Mr Agius was worried the house would be pulled down as part of a slum clearance project in the area.

A visit to the town yesterday revealed that Mr Mintoff's former residence is in no danger. Mr Agius was glad to hear this, adding he agreed there should be some form of commemorative mark.

The clearance project is planned for a block of sealed-off and abandoned buildings enclosed by St Mark, Irish, Hanover and St Helen streets.

Mr Mintoff's childhood house is in a neighbouring block in Irish Street corner with St Mark Street. It is the block opposite the house that will be demolished.

Some residents, especially the older generation, knew where Mr Mintoff's former home was and agreed it should be highlighted. Younger neighbours had no clue Mr Mintoff had ever lived there.

Mr Mintoff did not always live in the house because his family had moved to another house, close to St Helen's Gate, that has since been demolished.

The Irish Street house has been divided into three separate units. One of them is inhabited by Silvia Abela, who said she had been living there since she was a child.

"My mother always lived in the area," Ms Abela said, explaining that her mother, Carmena Silvio, had passed away about 20 years ago.

"I remember her telling me that, when she was a child, she used to play with Mintoff.
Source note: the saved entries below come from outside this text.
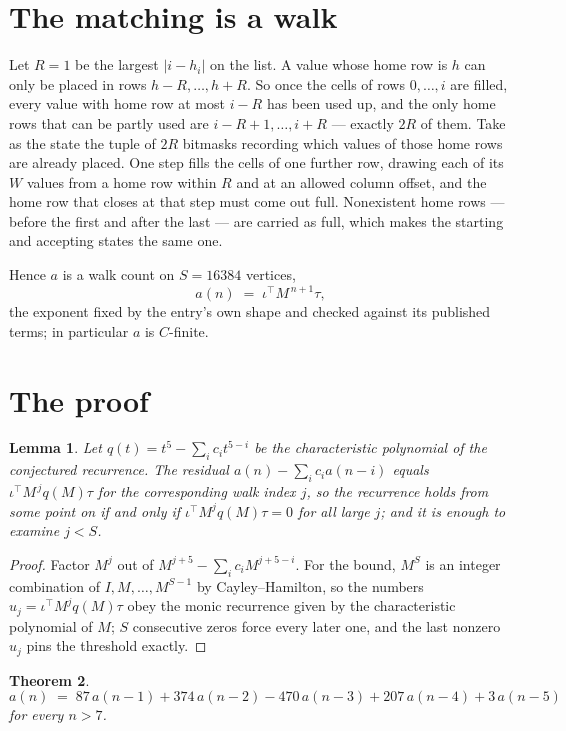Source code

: \documentclass[11pt,a4paper]{article}
\theoremstyle{plain}
\newtheorem{theorem}{Theorem}
\newtheorem{lemma}[theorem]{Lemma}
\theoremstyle{definition}
\begin{document}
\section{The matching is a walk}

Let $R=1$ be the largest $|i-h_i|$ on the list. A value whose home row is $h$ can only be
placed in rows $h-R,\dots,h+R$. So once the cells of rows $0,\dots,i$ are filled, every
value with home row at most $i-R$ has been used up, and the only home rows that can be
partly used are $i-R+1,\dots,i+R$ --- exactly $2R$ of them. Take as the state the tuple of
$2R$ bitmasks recording which values of those home rows are already placed. One step fills
the cells of one further row, drawing each of its $W$ values from a home row within $R$
and at an allowed column offset, and the home row that closes at that step must come out
full. Nonexistent home rows --- before the first and after the last --- are carried as
full, which makes the starting and accepting states the same one.

Hence $a$ is a walk count on $S=16384$ vertices,
\[
a(n)\;=\;\iota^{\!\top}M^{\,n+1}\tau ,
\]
the exponent fixed by the entry's own shape and checked against its published terms; in
particular $a$ is $C$-finite.

\section{The proof}

\begin{lemma}\label{lem:crit}
Let $q(t)=t^{5}-\sum_i c_it^{5-i}$ be the characteristic polynomial of the
conjectured recurrence. The residual $a(n)-\sum_ic_ia(n-i)$ equals
$\iota^{\!\top}M^{\,j}q(M)\tau$ for the corresponding walk index $j$, so the recurrence
holds from some point on if and only if $\iota^{\!\top}M^{j}q(M)\tau=0$ for all large $j$;
and it is enough to examine $j<S$.
\end{lemma}

\begin{proof}
Factor $M^{j}$ out of $M^{j+5}-\sum_ic_iM^{j+5-i}$. For the bound, $M^{S}$
is an integer combination of $I,M,\dots,M^{S-1}$ by Cayley--Hamilton, so the numbers
$u_j=\iota^{\!\top}M^{j}q(M)\tau$ obey the monic recurrence given by the characteristic
polynomial of $M$; $S$ consecutive zeros force every later one, and the last nonzero $u_j$
pins the threshold exactly.
\end{proof}

\begin{theorem}
\[
a(n)\;=\;87\,a(n-1) + 374\,a(n-2) - 470\,a(n-3) + 207\,a(n-4) + 3\,a(n-5)
\]
for every $n>7$.
\end{theorem}
\end{document}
His mother used to shout at him to study but he used to want to keep playing. Then he did really well in exams," Ms Abela recalled.

When he grew up, Mr Mintoff become an architect and is in fact often referred to as Il-Perit (the architect).

After entering politics, he became the leader of the Labour Party from 1949 to 1984 and Prime Minister between 1955 and 1958 and again from 1971 to 1984.

Labour returned to power in 1996 under the leadership of former leader Alfred Sant when Mr Mintoff was a backbencher. Disagreement between Mr Mintoff and Dr Sant escalated into the well-documented 1998 political crisis, which saw Labour lose a snap election called just 22 months after its landslide victory in 1996.

In 2008, Mr Mintoff was awarded the Al-Gaddafi International Prize for Human Rights.